> _Action item_: Report each line of the entries below that includes "GitHub".

> _Available records_:
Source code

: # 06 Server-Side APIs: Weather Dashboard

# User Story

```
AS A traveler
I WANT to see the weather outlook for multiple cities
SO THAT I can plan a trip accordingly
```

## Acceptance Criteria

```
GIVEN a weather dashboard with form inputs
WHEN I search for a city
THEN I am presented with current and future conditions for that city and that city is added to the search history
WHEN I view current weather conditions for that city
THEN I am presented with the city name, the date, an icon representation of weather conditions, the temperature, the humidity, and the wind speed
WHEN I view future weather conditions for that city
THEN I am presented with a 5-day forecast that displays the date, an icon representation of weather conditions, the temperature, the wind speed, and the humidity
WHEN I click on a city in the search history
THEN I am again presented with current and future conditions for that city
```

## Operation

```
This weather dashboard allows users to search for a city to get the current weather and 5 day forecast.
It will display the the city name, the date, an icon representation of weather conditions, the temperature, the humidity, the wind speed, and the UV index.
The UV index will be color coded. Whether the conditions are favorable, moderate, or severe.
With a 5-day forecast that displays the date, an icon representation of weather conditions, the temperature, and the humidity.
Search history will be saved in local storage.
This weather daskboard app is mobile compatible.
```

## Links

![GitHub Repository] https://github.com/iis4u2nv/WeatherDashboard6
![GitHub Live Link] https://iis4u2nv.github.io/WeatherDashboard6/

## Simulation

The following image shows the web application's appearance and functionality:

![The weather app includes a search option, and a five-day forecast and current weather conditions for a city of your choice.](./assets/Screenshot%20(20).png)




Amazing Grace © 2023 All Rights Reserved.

> _Finished exercise_:
![GitHub Repository] https://github.com/iis4u2nv/WeatherDashboard6
![GitHub Live Link] https://iis4u2nv.github.io/WeatherDashboard6/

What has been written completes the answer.